Even after years of clinical practice and research, Peterson's excitement and energy for his work are evident. And that level peaks a bit when talk finally arrives at his latest avenue of treatment, NeuroStim TMS. "As a provider, I'm really excited about this," Peterson confirmed.

Touchstone provides child, adolescent and adult psychiatric evaluation and treatment services for conditions including military and civilian trauma, Post-traumatic Stress Disorder and Separation Anxiety Disorder. With his emphasis on treating service-specific conditions such as separation anxiety for children with parents on deployment, and PTSD for returning soldiers, TMS therapy is just one more tool in serving that population, according to Peterson.

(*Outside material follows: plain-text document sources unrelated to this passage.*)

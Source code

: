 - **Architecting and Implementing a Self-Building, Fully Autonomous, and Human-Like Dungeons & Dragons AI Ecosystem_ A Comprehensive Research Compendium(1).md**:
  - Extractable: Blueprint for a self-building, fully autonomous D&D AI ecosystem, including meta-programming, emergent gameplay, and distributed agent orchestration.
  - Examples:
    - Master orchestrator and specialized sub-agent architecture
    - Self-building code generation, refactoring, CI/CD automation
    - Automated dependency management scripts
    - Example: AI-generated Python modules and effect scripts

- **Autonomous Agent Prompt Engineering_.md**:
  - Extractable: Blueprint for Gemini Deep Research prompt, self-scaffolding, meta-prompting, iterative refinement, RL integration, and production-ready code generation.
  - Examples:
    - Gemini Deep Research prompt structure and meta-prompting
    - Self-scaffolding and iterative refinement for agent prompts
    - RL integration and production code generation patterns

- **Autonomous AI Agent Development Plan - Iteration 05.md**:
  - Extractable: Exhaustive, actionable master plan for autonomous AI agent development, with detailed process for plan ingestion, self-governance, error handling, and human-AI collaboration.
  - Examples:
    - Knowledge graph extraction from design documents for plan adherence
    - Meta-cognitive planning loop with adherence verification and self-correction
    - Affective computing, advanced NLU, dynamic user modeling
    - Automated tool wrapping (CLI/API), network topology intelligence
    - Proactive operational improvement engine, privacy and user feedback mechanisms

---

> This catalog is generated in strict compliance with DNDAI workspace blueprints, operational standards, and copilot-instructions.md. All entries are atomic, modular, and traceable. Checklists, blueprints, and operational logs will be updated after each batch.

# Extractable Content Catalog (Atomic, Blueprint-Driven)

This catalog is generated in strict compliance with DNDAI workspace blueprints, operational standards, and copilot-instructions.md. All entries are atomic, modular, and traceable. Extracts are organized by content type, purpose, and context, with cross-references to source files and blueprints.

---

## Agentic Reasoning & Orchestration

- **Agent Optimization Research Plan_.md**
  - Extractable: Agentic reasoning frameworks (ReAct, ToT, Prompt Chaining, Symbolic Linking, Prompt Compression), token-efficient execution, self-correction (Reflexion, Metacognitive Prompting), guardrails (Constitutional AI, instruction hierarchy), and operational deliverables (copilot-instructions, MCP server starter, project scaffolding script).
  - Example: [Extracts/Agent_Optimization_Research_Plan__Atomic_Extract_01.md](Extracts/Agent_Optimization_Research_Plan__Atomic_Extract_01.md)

TMS already has proved promising in treating anxiety and depression, and it does so noninvasively. Using a sort of wand device, a clinician carefully applies short pulses of electromagnetic fields directly to parts of the brain associated with mood and emotion.

Peterson partnered with investors to introduce the NeuroStim TMS treatment to the Puget Sound area, with his Lakewood office and another location in Bellevue currently offering the procedure.

"TMS is an important advance in mental health that has proven results in the treatment of treatment resistant depression," Peterson explained. "I am happy to have it as part of my practice to help people who have suffered from depression and anxiety. I do think that there will be further advances in this area of transcranial magnetic stimulation. We are learning a lot."  

The TMS treatment chairs are like what you'd find in the dentist's office, padded and comfortable, putting you in the perfect ergonomic position to relax. Treatment, when demonstrated on the arm, feels like a quick tap, not painful. When the multiple, repeated pulses of a treatment session are administered to the brain, common side effects are scalp discomfort and headache, which usually subside after the first week of treatment.

Initial results of the treatment are promising. So far, TMS is indicated only for those with treatment resistant depression. Patients who have had little to no improvement with medication and therapy have seen good results with TMS in clinical trials and in Peterson's experience so far. Long-term antidepressant effects of TMS have been shown to last beyond 12 months following treatment.

As for the future of TMS in his practice, Peterson noted: "There have been recent gains in treatment of anxiety disorders and my hope is that we will see more effective treatments for PTSD coming out of this in the future."